(THE INPUT begins)
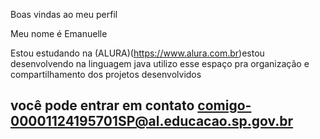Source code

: Boas vindas ao meu perfil

Meu nome é Emanuelle

Estou estudando na (ALURA)(https://www.alura.com.br)estou desenvolvendo na linguagem java utilizo esse espaço pra
organização e compartilhamento dos projetos desenvolvidos

## você pode entrar em contato comigo-00001124195701SP@al.educacao.sp.gov.br
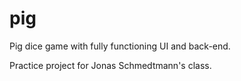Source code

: # pig
Pig dice game with fully functioning UI and back-end.

Practice project for Jonas Schmedtmann's class.
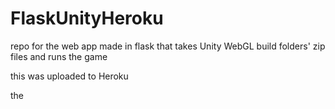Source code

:# FlaskUnityHeroku
repo for the web app made in flask that takes Unity WebGL build folders' zip files and runs the game

this was uploaded to Heroku

the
(THE INPUT ends)
TO DO:
Each line in the data that holds the string "game" needs to be copied.

OUTPUT FOR THIS EXERCISE:
Pig dice game with fully functioning UI and back-end.
repo for the web app made in flask that takes Unity WebGL build folders' zip files and runs the game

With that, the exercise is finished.